**SOURCE MATERIAL**
= = = = =

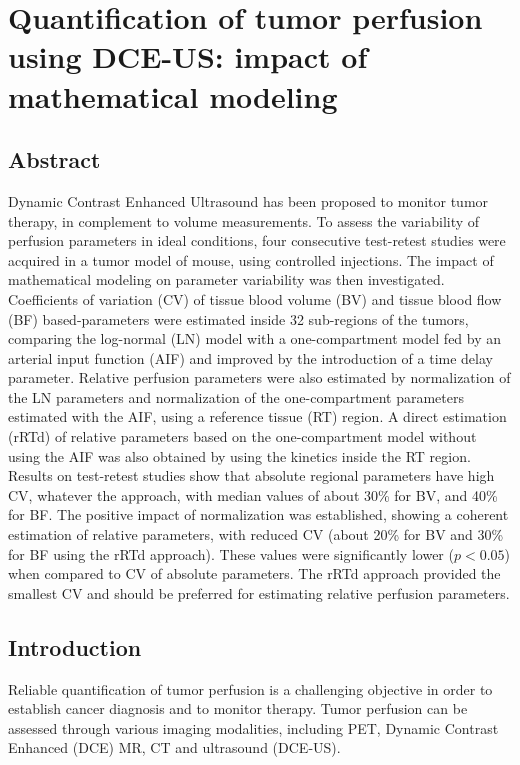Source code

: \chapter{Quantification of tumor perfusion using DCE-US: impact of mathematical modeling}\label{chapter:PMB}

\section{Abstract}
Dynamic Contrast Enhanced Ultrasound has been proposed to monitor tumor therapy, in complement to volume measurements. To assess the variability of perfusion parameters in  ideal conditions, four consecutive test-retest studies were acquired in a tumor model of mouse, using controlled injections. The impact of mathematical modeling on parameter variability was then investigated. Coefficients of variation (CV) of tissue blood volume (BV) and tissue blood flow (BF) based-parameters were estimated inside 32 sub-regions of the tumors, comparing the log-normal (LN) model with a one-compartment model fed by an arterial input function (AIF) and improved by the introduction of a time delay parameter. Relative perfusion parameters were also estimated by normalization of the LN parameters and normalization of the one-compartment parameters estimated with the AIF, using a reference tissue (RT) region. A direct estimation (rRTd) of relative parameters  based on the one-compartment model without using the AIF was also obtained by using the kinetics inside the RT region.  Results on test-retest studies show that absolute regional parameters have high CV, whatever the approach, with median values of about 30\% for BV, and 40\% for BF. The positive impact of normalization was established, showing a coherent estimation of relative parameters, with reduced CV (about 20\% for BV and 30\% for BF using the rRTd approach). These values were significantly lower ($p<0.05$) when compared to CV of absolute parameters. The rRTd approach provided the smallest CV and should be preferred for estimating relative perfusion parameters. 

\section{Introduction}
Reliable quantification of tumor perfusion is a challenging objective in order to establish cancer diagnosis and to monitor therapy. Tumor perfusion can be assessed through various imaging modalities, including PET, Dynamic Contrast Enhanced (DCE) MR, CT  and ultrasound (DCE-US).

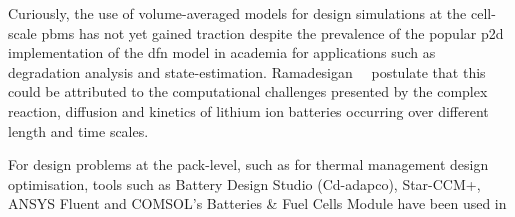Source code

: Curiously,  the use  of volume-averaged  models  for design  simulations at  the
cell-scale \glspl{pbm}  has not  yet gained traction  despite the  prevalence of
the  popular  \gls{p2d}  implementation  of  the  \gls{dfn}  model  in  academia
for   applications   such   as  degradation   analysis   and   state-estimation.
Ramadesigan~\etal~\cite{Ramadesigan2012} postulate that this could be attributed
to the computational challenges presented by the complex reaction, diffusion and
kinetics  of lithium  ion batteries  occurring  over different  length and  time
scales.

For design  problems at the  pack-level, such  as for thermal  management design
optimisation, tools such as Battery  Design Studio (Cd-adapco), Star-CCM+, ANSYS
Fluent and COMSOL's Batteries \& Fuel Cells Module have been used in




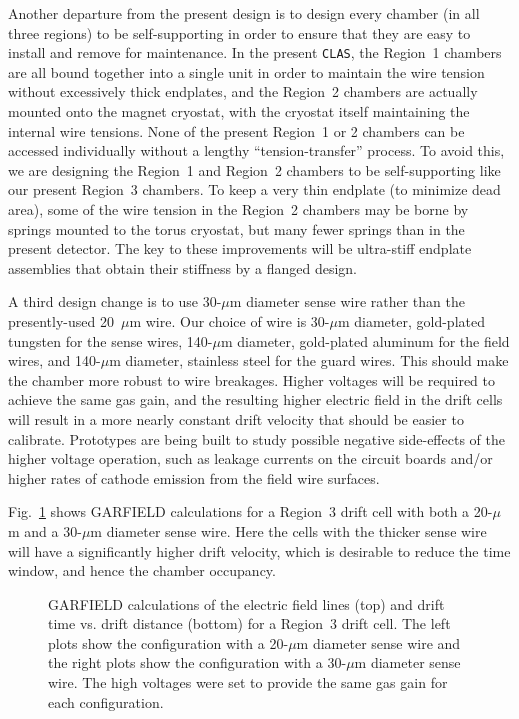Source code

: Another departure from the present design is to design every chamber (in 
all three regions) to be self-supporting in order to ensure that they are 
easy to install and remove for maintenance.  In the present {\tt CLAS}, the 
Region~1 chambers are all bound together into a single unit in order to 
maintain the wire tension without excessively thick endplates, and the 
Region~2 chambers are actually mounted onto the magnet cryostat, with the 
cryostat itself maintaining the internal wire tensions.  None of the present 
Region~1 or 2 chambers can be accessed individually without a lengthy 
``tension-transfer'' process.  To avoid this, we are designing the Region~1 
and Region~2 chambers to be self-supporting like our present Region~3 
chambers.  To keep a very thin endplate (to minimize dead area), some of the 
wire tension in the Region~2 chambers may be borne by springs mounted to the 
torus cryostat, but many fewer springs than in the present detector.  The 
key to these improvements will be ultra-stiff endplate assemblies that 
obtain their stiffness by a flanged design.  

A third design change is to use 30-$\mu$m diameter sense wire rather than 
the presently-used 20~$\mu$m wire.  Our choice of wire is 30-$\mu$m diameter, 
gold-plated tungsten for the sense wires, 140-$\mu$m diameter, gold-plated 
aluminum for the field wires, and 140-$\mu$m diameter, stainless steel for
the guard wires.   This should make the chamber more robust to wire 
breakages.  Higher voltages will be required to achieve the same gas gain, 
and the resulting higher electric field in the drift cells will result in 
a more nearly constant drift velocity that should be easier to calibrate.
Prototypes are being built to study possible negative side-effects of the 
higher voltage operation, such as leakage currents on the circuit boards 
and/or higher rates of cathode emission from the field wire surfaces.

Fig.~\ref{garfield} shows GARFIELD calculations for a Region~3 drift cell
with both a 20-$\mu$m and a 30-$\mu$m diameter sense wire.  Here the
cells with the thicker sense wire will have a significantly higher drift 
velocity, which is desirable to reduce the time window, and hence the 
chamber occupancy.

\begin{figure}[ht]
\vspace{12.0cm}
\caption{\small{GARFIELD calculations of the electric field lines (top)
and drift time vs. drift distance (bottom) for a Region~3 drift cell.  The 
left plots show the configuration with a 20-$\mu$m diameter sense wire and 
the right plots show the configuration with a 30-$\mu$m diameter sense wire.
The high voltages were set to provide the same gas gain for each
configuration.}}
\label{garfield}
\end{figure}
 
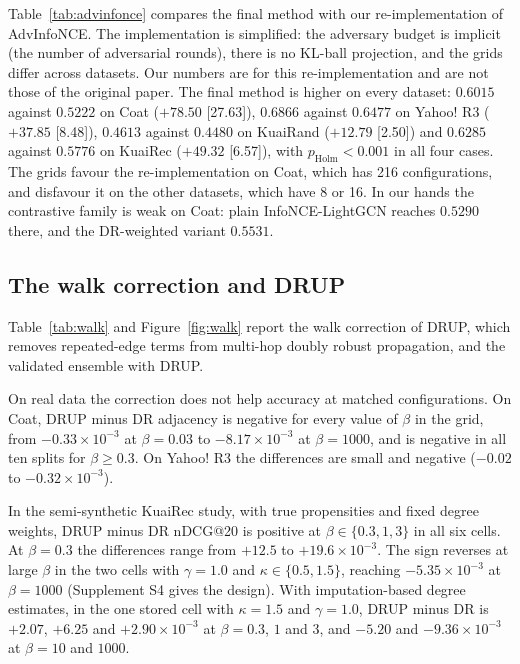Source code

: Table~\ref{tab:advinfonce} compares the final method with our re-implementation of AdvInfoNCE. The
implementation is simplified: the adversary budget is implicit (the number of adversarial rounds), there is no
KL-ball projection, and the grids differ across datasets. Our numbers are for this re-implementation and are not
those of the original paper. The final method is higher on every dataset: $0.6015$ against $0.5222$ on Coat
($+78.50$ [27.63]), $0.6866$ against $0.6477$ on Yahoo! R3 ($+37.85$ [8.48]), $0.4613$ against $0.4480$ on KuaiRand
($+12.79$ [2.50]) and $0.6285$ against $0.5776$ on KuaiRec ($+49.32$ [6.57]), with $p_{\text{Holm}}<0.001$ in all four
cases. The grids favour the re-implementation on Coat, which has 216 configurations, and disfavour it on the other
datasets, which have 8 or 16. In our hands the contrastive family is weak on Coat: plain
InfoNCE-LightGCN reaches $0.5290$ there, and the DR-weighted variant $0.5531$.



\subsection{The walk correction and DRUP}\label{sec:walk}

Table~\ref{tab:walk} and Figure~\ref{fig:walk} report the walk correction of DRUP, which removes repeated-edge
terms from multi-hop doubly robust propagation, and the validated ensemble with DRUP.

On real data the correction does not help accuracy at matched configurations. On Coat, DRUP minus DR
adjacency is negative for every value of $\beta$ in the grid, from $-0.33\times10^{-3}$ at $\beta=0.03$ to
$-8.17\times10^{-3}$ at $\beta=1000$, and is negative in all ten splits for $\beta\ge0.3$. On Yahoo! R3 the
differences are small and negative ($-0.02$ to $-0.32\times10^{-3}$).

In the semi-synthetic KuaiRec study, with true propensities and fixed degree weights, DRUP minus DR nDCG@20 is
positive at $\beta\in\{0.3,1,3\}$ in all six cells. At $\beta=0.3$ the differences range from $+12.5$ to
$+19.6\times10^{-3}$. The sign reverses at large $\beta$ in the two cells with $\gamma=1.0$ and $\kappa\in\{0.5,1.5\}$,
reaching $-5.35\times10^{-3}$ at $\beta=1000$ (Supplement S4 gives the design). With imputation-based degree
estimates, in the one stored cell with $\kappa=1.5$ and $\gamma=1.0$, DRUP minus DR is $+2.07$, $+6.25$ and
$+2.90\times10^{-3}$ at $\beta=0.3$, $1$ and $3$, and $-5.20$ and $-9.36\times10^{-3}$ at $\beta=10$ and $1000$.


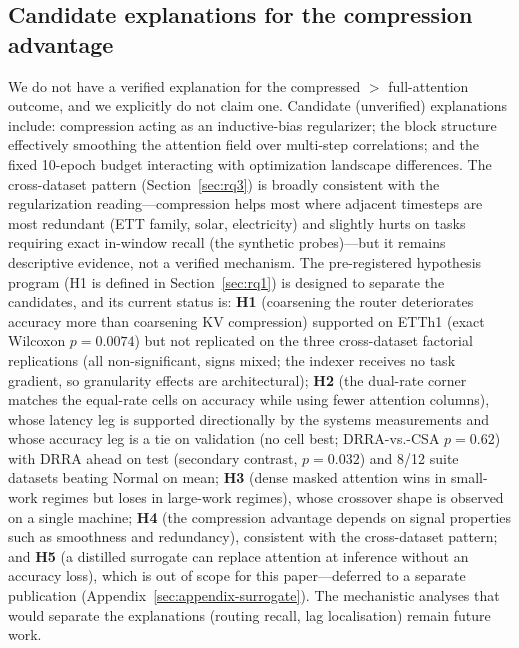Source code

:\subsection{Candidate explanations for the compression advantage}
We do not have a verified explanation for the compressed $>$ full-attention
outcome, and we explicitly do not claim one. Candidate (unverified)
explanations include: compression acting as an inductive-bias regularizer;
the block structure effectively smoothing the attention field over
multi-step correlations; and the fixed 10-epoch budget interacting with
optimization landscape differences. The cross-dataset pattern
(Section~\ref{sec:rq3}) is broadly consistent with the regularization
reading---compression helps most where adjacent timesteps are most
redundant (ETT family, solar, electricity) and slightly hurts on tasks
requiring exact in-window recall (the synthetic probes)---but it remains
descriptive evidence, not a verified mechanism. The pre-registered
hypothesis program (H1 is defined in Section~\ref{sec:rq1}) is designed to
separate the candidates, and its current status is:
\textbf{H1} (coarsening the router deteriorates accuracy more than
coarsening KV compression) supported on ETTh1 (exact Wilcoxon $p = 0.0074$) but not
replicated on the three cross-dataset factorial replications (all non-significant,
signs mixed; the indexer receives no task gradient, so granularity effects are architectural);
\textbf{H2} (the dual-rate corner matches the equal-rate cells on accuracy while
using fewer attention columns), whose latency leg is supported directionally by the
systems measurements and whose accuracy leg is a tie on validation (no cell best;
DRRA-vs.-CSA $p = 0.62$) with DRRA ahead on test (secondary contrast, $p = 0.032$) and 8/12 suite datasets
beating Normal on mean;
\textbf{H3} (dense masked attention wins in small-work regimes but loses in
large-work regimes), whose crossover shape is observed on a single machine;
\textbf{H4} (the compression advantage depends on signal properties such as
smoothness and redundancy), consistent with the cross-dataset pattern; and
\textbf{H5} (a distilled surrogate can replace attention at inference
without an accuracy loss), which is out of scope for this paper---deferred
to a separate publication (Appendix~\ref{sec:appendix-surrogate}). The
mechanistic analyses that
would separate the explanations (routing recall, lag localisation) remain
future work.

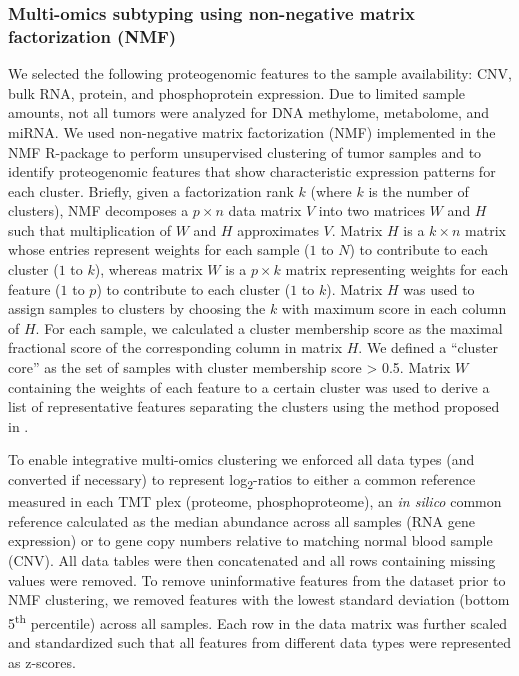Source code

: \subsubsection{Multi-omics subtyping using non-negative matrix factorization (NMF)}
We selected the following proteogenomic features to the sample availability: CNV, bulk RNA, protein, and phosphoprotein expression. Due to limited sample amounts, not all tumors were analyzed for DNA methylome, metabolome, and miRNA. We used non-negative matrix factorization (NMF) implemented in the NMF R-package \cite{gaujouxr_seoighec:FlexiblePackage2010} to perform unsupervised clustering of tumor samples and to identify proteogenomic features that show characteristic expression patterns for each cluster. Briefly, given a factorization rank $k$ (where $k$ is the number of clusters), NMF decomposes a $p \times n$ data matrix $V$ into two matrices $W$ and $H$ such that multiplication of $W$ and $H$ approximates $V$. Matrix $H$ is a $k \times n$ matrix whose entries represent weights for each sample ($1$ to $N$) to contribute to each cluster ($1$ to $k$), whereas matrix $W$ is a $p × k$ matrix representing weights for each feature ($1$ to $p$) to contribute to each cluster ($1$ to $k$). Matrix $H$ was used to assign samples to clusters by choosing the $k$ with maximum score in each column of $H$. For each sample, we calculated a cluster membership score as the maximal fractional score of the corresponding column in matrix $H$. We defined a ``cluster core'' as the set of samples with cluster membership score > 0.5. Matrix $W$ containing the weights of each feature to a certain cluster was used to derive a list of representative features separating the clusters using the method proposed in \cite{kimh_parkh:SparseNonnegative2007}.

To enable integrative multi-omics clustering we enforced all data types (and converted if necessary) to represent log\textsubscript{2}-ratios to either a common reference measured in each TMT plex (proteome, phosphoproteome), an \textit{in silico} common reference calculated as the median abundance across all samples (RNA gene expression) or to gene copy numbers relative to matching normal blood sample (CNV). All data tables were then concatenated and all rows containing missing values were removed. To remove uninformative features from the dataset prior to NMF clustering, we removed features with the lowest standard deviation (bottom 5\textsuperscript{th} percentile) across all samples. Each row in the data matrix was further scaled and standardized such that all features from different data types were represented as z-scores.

= = = = =

**TASK ITEM**
Exactly how many lines of the records include "diameter"? Provide the number by itself.

**WRITTEN SOLUTION**
7